Records from a dataset
▬▬▬▬▬▬▬▬▬▬

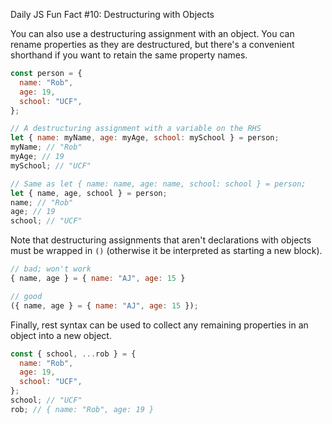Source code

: Daily JS Fun Fact #10: Destructuring with Objects

You can also use a destructuring assignment with an object. You can rename properties as they are destructured, but there's a convenient shorthand if you want to retain the same property names.

```js
const person = {
  name: "Rob",
  age: 19,
  school: "UCF",
};

// A destructuring assignment with a variable on the RHS
let { name: myName, age: myAge, school: mySchool } = person;
myName; // "Rob"
myAge; // 19
mySchool; // "UCF"

// Same as let { name: name, age: name, school: school } = person;
let { name, age, school } = person;
name; // "Rob"
age; // 19
school; // "UCF"
```

Note that destructuring assignments that aren't declarations with objects must be wrapped in `()` (otherwise it be interpreted as starting a new block).

```js
// bad; won't work
{ name, age } = { name: "AJ", age: 15 }

// good
({ name, age } = { name: "AJ", age: 15 });
```

Finally, rest syntax can be used to collect any remaining properties in an object into a new object.

```js
const { school, ...rob } = {
  name: "Rob",
  age: 19,
  school: "UCF",
};
school; // "UCF"
rob; // { name: "Rob", age: 19 }
```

▬▬▬▬▬▬▬▬▬▬

* _Work instruction_
In the records above, find the lines holding "mySchool". Copy each one.

* _Written answer_
let { name: myName, age: myAge, school: mySchool } = person;
mySchool; // "UCF"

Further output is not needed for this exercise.